Content starts

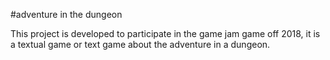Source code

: #adventure in the dungeon

This project is developed to participate in the game jam game off 2018, it is a textual game or text game about the adventure in a dungeon.
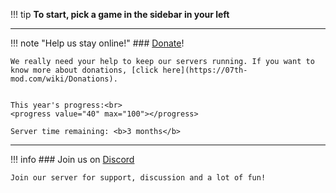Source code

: !!! tip
    **To start, pick a game in the sidebar in your left**
   
***

!!! note "Help us stay online!"
    ### [Donate](https://www.paypal.com/cgi-bin/webscr?cmd=_s-xclick&hosted_button_id=SP5S4ZDV9BNZQ)!
    
    We really need your help to keep our servers running. If you want to know more about donations, [click here](https://07th-mod.com/wiki/Donations).


    This year's progress:<br>
    <progress value="40" max="100"></progress>

    Server time remaining: <b>3 months</b>

***

!!! info
    ### Join us on [Discord](https://discord.gg/pf5VhF9)

    Join our server for support, discussion and a lot of fun!

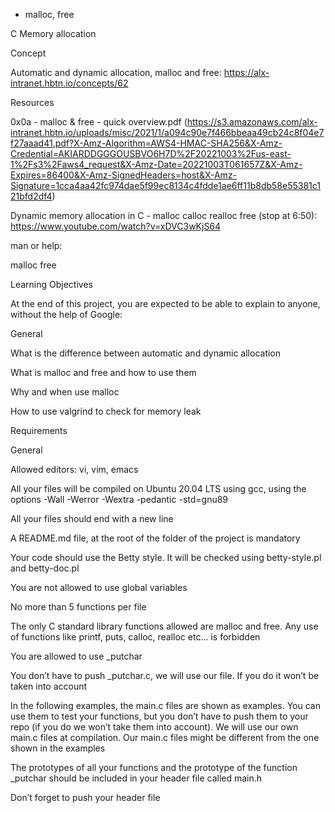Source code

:  - malloc, free

C Memory allocation



Concept

Automatic and dynamic allocation, malloc and free: https://alx-intranet.hbtn.io/concepts/62



Resources

0x0a - malloc & free - quick overview.pdf (https://s3.amazonaws.com/alx-intranet.hbtn.io/uploads/misc/2021/1/a094c90e7f466bbeaa49cb24c8f04e7f27aaad41.pdf?X-Amz-Algorithm=AWS4-HMAC-SHA256&X-Amz-Credential=AKIARDDGGGOUSBVO6H7D%2F20221003%2Fus-east-1%2Fs3%2Faws4_request&X-Amz-Date=20221003T061657Z&X-Amz-Expires=86400&X-Amz-SignedHeaders=host&X-Amz-Signature=1cca4aa42fc974dae5f99ec8134c4fdde1ae6ff11b8db58e55381c121bfd2df4)



Dynamic memory allocation in C - malloc calloc realloc free (stop at 6:50): https://www.youtube.com/watch?v=xDVC3wKjS64



man or help:



malloc free



Learning Objectives

At the end of this project, you are expected to be able to explain to anyone, without the help of Google:



General



What is the difference between automatic and dynamic allocation



What is malloc and free and how to use them



Why and when use malloc



How to use valgrind to check for memory leak



Requirements

General



Allowed editors: vi, vim, emacs



All your files will be compiled on Ubuntu 20.04 LTS using gcc, using the options -Wall -Werror -Wextra -pedantic -std=gnu89



All your files should end with a new line



A README.md file, at the root of the folder of the project is mandatory



Your code should use the Betty style. It will be checked using betty-style.pl and betty-doc.pl



You are not allowed to use global variables



No more than 5 functions per file



The only C standard library functions allowed are malloc and free. Any use of functions like printf, puts, calloc, realloc etc… is forbidden



You are allowed to use _putchar



You don’t have to push _putchar.c, we will use our file. If you do it won’t be taken into account



In the following examples, the main.c files are shown as examples. You can use them to test your functions, but you don’t have to push them to your repo (if you do we won’t take them into account). We will use our own main.c files at compilation. Our main.c files might be different from the one shown in the examples



The prototypes of all your functions and the prototype of the function _putchar should be included in your header file called main.h



Don’t forget to push your header file
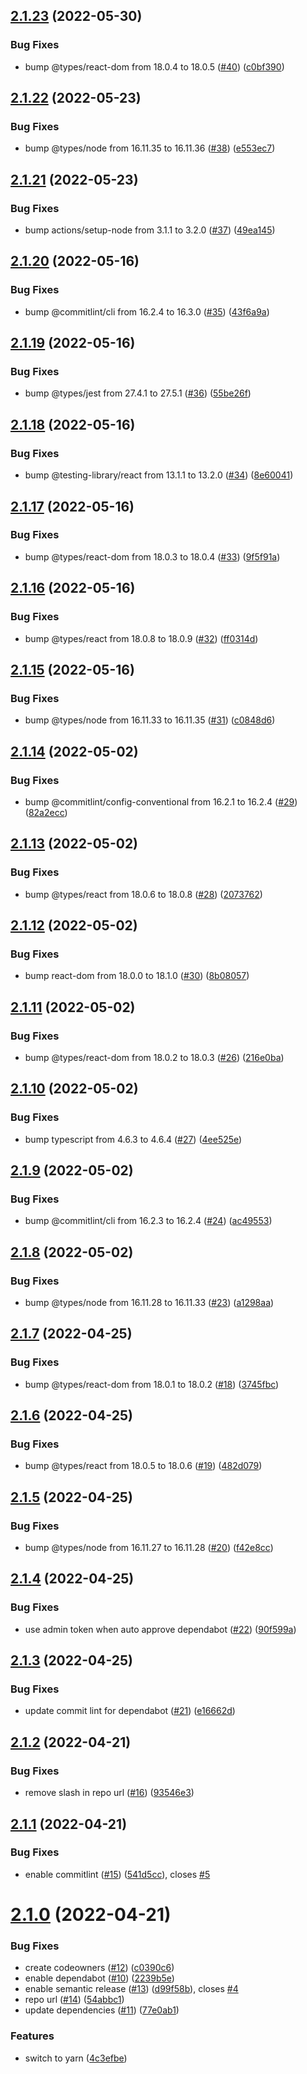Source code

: ## [2.1.23](https://github.com/arkinmodi/arkinmodi.github.io/compare/v2.1.22...v2.1.23) (2022-05-30)


### Bug Fixes

* bump @types/react-dom from 18.0.4 to 18.0.5 ([#40](https://github.com/arkinmodi/arkinmodi.github.io/issues/40)) ([c0bf390](https://github.com/arkinmodi/arkinmodi.github.io/commit/c0bf39030d2e68278c0b8b74306ad358d6d13929))

## [2.1.22](https://github.com/arkinmodi/arkinmodi.github.io/compare/v2.1.21...v2.1.22) (2022-05-23)


### Bug Fixes

* bump @types/node from 16.11.35 to 16.11.36 ([#38](https://github.com/arkinmodi/arkinmodi.github.io/issues/38)) ([e553ec7](https://github.com/arkinmodi/arkinmodi.github.io/commit/e553ec704323b12b00279d95e141498ace130b3f))

## [2.1.21](https://github.com/arkinmodi/arkinmodi.github.io/compare/v2.1.20...v2.1.21) (2022-05-23)


### Bug Fixes

* bump actions/setup-node from 3.1.1 to 3.2.0 ([#37](https://github.com/arkinmodi/arkinmodi.github.io/issues/37)) ([49ea145](https://github.com/arkinmodi/arkinmodi.github.io/commit/49ea14582e188aacad2002b09560f43df581f118))

## [2.1.20](https://github.com/arkinmodi/arkinmodi.github.io/compare/v2.1.19...v2.1.20) (2022-05-16)


### Bug Fixes

* bump @commitlint/cli from 16.2.4 to 16.3.0 ([#35](https://github.com/arkinmodi/arkinmodi.github.io/issues/35)) ([43f6a9a](https://github.com/arkinmodi/arkinmodi.github.io/commit/43f6a9a6eaf4adaf2eef4a764c9dde147d379c1b))

## [2.1.19](https://github.com/arkinmodi/arkinmodi.github.io/compare/v2.1.18...v2.1.19) (2022-05-16)


### Bug Fixes

* bump @types/jest from 27.4.1 to 27.5.1 ([#36](https://github.com/arkinmodi/arkinmodi.github.io/issues/36)) ([55be26f](https://github.com/arkinmodi/arkinmodi.github.io/commit/55be26fcf3870143e5bcd32935fb0cf242f75720))

## [2.1.18](https://github.com/arkinmodi/arkinmodi.github.io/compare/v2.1.17...v2.1.18) (2022-05-16)


### Bug Fixes

* bump @testing-library/react from 13.1.1 to 13.2.0 ([#34](https://github.com/arkinmodi/arkinmodi.github.io/issues/34)) ([8e60041](https://github.com/arkinmodi/arkinmodi.github.io/commit/8e60041debcdf48180047855536408059770c0fb))

## [2.1.17](https://github.com/arkinmodi/arkinmodi.github.io/compare/v2.1.16...v2.1.17) (2022-05-16)


### Bug Fixes

* bump @types/react-dom from 18.0.3 to 18.0.4 ([#33](https://github.com/arkinmodi/arkinmodi.github.io/issues/33)) ([9f5f91a](https://github.com/arkinmodi/arkinmodi.github.io/commit/9f5f91aae0d7e0345d7d57dfceca67fad731631e))

## [2.1.16](https://github.com/arkinmodi/arkinmodi.github.io/compare/v2.1.15...v2.1.16) (2022-05-16)


### Bug Fixes

* bump @types/react from 18.0.8 to 18.0.9 ([#32](https://github.com/arkinmodi/arkinmodi.github.io/issues/32)) ([ff0314d](https://github.com/arkinmodi/arkinmodi.github.io/commit/ff0314d639e6200b070301449926b3d1268bdb23))

## [2.1.15](https://github.com/arkinmodi/arkinmodi.github.io/compare/v2.1.14...v2.1.15) (2022-05-16)


### Bug Fixes

* bump @types/node from 16.11.33 to 16.11.35 ([#31](https://github.com/arkinmodi/arkinmodi.github.io/issues/31)) ([c0848d6](https://github.com/arkinmodi/arkinmodi.github.io/commit/c0848d6c66703ffa16703e8b7aefeb7145fb27a4))

## [2.1.14](https://github.com/arkinmodi/arkinmodi.github.io/compare/v2.1.13...v2.1.14) (2022-05-02)


### Bug Fixes

* bump @commitlint/config-conventional from 16.2.1 to 16.2.4 ([#29](https://github.com/arkinmodi/arkinmodi.github.io/issues/29)) ([82a2ecc](https://github.com/arkinmodi/arkinmodi.github.io/commit/82a2eccb9092834884e66c7c56bc53a6af56bd6a))

## [2.1.13](https://github.com/arkinmodi/arkinmodi.github.io/compare/v2.1.12...v2.1.13) (2022-05-02)


### Bug Fixes

* bump @types/react from 18.0.6 to 18.0.8 ([#28](https://github.com/arkinmodi/arkinmodi.github.io/issues/28)) ([2073762](https://github.com/arkinmodi/arkinmodi.github.io/commit/2073762323c1ce86edb2b33f606c1a6befadd7a7))

## [2.1.12](https://github.com/arkinmodi/arkinmodi.github.io/compare/v2.1.11...v2.1.12) (2022-05-02)


### Bug Fixes

* bump react-dom from 18.0.0 to 18.1.0 ([#30](https://github.com/arkinmodi/arkinmodi.github.io/issues/30)) ([8b08057](https://github.com/arkinmodi/arkinmodi.github.io/commit/8b08057fe28f2480665784ba6afe9c8b6908fe0d))

## [2.1.11](https://github.com/arkinmodi/arkinmodi.github.io/compare/v2.1.10...v2.1.11) (2022-05-02)


### Bug Fixes

* bump @types/react-dom from 18.0.2 to 18.0.3 ([#26](https://github.com/arkinmodi/arkinmodi.github.io/issues/26)) ([216e0ba](https://github.com/arkinmodi/arkinmodi.github.io/commit/216e0ba9ed799cb2c20ab3694600c74ec7c164b9))

## [2.1.10](https://github.com/arkinmodi/arkinmodi.github.io/compare/v2.1.9...v2.1.10) (2022-05-02)


### Bug Fixes

* bump typescript from 4.6.3 to 4.6.4 ([#27](https://github.com/arkinmodi/arkinmodi.github.io/issues/27)) ([4ee525e](https://github.com/arkinmodi/arkinmodi.github.io/commit/4ee525e53b06f1a8bac25ed86b595a8b04cba559))

## [2.1.9](https://github.com/arkinmodi/arkinmodi.github.io/compare/v2.1.8...v2.1.9) (2022-05-02)


### Bug Fixes

* bump @commitlint/cli from 16.2.3 to 16.2.4 ([#24](https://github.com/arkinmodi/arkinmodi.github.io/issues/24)) ([ac49553](https://github.com/arkinmodi/arkinmodi.github.io/commit/ac49553f9d72bb545a4f1b5eaae535a27464978e))

## [2.1.8](https://github.com/arkinmodi/arkinmodi.github.io/compare/v2.1.7...v2.1.8) (2022-05-02)


### Bug Fixes

* bump @types/node from 16.11.28 to 16.11.33 ([#23](https://github.com/arkinmodi/arkinmodi.github.io/issues/23)) ([a1298aa](https://github.com/arkinmodi/arkinmodi.github.io/commit/a1298aaa69f60d0bda92663f6d709662a18a1a7f))

## [2.1.7](https://github.com/arkinmodi/arkinmodi.github.io/compare/v2.1.6...v2.1.7) (2022-04-25)


### Bug Fixes

* bump @types/react-dom from 18.0.1 to 18.0.2 ([#18](https://github.com/arkinmodi/arkinmodi.github.io/issues/18)) ([3745fbc](https://github.com/arkinmodi/arkinmodi.github.io/commit/3745fbc3f43e73fea1df4bb116ecebfc7cb0a9bd))

## [2.1.6](https://github.com/arkinmodi/arkinmodi.github.io/compare/v2.1.5...v2.1.6) (2022-04-25)


### Bug Fixes

* bump @types/react from 18.0.5 to 18.0.6 ([#19](https://github.com/arkinmodi/arkinmodi.github.io/issues/19)) ([482d079](https://github.com/arkinmodi/arkinmodi.github.io/commit/482d0791f718fe2eef05ec779c272f87f180102c))

## [2.1.5](https://github.com/arkinmodi/arkinmodi.github.io/compare/v2.1.4...v2.1.5) (2022-04-25)


### Bug Fixes

* bump @types/node from 16.11.27 to 16.11.28 ([#20](https://github.com/arkinmodi/arkinmodi.github.io/issues/20)) ([f42e8cc](https://github.com/arkinmodi/arkinmodi.github.io/commit/f42e8ccbf49b19b11161e6825a9d2aa17fee9ec3))

## [2.1.4](https://github.com/arkinmodi/arkinmodi.github.io/compare/v2.1.3...v2.1.4) (2022-04-25)


### Bug Fixes

* use admin token when auto approve dependabot ([#22](https://github.com/arkinmodi/arkinmodi.github.io/issues/22)) ([90f599a](https://github.com/arkinmodi/arkinmodi.github.io/commit/90f599a20f25a06e8ad453a08bda6a986c63af90))

## [2.1.3](https://github.com/arkinmodi/arkinmodi.github.io/compare/v2.1.2...v2.1.3) (2022-04-25)


### Bug Fixes

* update commit lint for dependabot ([#21](https://github.com/arkinmodi/arkinmodi.github.io/issues/21)) ([e16662d](https://github.com/arkinmodi/arkinmodi.github.io/commit/e16662d7ad809c7483d7551f64d4c7083abbd32b))

## [2.1.2](https://github.com/arkinmodi/arkinmodi.github.io/compare/v2.1.1...v2.1.2) (2022-04-21)


### Bug Fixes

* remove slash in repo url ([#16](https://github.com/arkinmodi/arkinmodi.github.io/issues/16)) ([93546e3](https://github.com/arkinmodi/arkinmodi.github.io/commit/93546e3883b03ede64bbce1b1aeb19b922ef0f88))

## [2.1.1](https://github.com/arkinmodi/arkinmodi.github.io//compare/v2.1.0...v2.1.1) (2022-04-21)


### Bug Fixes

* enable commitlint ([#15](https://github.com/arkinmodi/arkinmodi.github.io//issues/15)) ([541d5cc](https://github.com/arkinmodi/arkinmodi.github.io//commit/541d5cca97b4e3c057751485d538b46069486322)), closes [#5](https://github.com/arkinmodi/arkinmodi.github.io//issues/5)

# [2.1.0](https://github.com/arkinmodi/arkinmodi.github.io//compare/v2.0.0...v2.1.0) (2022-04-21)


### Bug Fixes

* create codeowners ([#12](https://github.com/arkinmodi/arkinmodi.github.io//issues/12)) ([c0390c6](https://github.com/arkinmodi/arkinmodi.github.io//commit/c0390c61102029bf76795cc3f18cad59d6e9c949))
* enable dependabot ([#10](https://github.com/arkinmodi/arkinmodi.github.io//issues/10)) ([2239b5e](https://github.com/arkinmodi/arkinmodi.github.io//commit/2239b5eef8b746806e0a6181a7c181e413c6bd7b))
* enable semantic release ([#13](https://github.com/arkinmodi/arkinmodi.github.io//issues/13)) ([d99f58b](https://github.com/arkinmodi/arkinmodi.github.io//commit/d99f58b8668e6f6a61f3b264686ddaba90729a0c)), closes [#4](https://github.com/arkinmodi/arkinmodi.github.io//issues/4)
* repo url ([#14](https://github.com/arkinmodi/arkinmodi.github.io//issues/14)) ([54abbc1](https://github.com/arkinmodi/arkinmodi.github.io//commit/54abbc1cab436baf9d7771969e824a5f89ce1451))
* update dependencies ([#11](https://github.com/arkinmodi/arkinmodi.github.io//issues/11)) ([77e0ab1](https://github.com/arkinmodi/arkinmodi.github.io//commit/77e0ab10a531f6277373579e92ced7151e1746b7))


### Features

* switch to yarn ([4c3efbe](https://github.com/arkinmodi/arkinmodi.github.io//commit/4c3efbe2538f6422cabd35863d280b438b89c9b7))
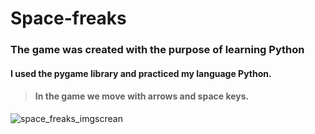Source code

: # **Space-freaks**
### The game was created with the purpose of learning Python

#### I used the pygame library and practiced my language Python.
> #### In the game we move with arrows and space keys.

![space_freaks_imgscrean](https://user-images.githubusercontent.com/58234228/155032379-8d58f5a5-c8fd-435b-b213-31ba2aba55e9.PNG)
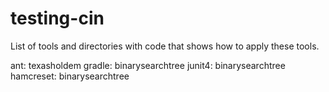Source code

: # testing-cin

List of tools and directories with code that shows how to apply these
tools.

ant: texasholdem
gradle: binarysearchtree
junit4: binarysearchtree
hamcreset: binarysearchtree


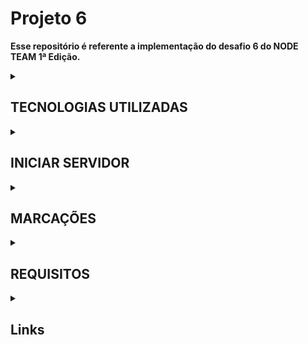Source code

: 
<h1>Projeto 6</h1>

<b>Esse repositório é referente a implementação do desafio 6 do NODE TEAM 1ª Edição.</b>

<details>
    <summary><h2>TECNOLOGIAS UTILIZADAS</h2></summary>
    <b>

        nodejs;

        typescript;

        sequelize;

        docker/postgresql;

        jwt;

        bcrypt;

        joi;

        express;

        dotenv;

        multer;

    </b>
</details>


<details>
    <summary><h2>INICIAR SERVIDOR</h2></summary>
    <code>npm start</code>
    ou 
    <code>yarn start</code>
</details>


<details>

<summary><h2>MARCAÇÕES</h2></summary>

<b>

| Símbolo    | Significado        |
| :--------: | :-----------------: |
|     ✅    |  Está funcionando   |
|     ✔️    |  Apenas feito       |
|     ❌    |  Não feito          |
</b>

</details>


<details>
    <summary><h2>REQUISITOS</h2></summary>

## USUÁRIO ADMINISTRADOR

    - Registrar ✅ 

    - Fazer login ✅

    - Atualizar perfil ✅

    - Criar ponto turístico✅

        - Criar imagem do ponto turístico ✅

        - Apagar imagem do ponto turístico✅

    - Alterar ponto turístico ✅

    - Inativar ponto turístico ✅

    - Remover avaliação do usuário ✅

    - Inativar usuários ✅

    - Criar permissão de cadastro de admin ✅


## USUÁRIO COMUM

    - Criar avaliação do ponto turístico ✅

        - Criar avaliação ✅

        - Atualizar avaliação ✅

        - Add imagens da avaliação ✅

        - Apagar imagens da avaliação ✅

    - Registrar ✅

    - Fazer login ✅

    - Atualizar perfil ✅


## PONTO TURÍSTICO

    - Atualizar a média de avaliações de acordo com a nota dada pelo usuário ✅


## PÚBLICO

    - Listagem de pontos turísticos se estiver ativo ✅

    - Listagem das avaliações de um ponto turístico ✅

    - Buscar ponto turístico pelo cep, endereço, cidade e estado ✅

    - Listagem das imagens dos pontos turísticos ❌

    - Listagem das imagens das avaliações de usuários ❌


## DOCUMENTAÇÃO

    - Fazer a documentação da api com swagger ❌

</details>


<details>
    <summary><h2>Links</h2></summary>

## NODE TEAM
<p>https://github.com/nodejsbrasil/nodeteam</p>

## PROJETO 6
<p>https://github.com/nodejsbrasil/nodeteam/blob/main/projetos/projeto-6.md</p>
</details>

Content ends

• [Task description]: Go through the listing above. Show each line where the word "closes" is found.

• [Task output]:
* enable commitlint ([#15](https://github.com/arkinmodi/arkinmodi.github.io//issues/15)) ([541d5cc](https://github.com/arkinmodi/arkinmodi.github.io//commit/541d5cca97b4e3c057751485d538b46069486322)), closes [#5](https://github.com/arkinmodi/arkinmodi.github.io//issues/5)
* enable semantic release ([#13](https://github.com/arkinmodi/arkinmodi.github.io//issues/13)) ([d99f58b](https://github.com/arkinmodi/arkinmodi.github.io//commit/d99f58b8668e6f6a61f3b264686ddaba90729a0c)), closes [#4](https://github.com/arkinmodi/arkinmodi.github.io//issues/4)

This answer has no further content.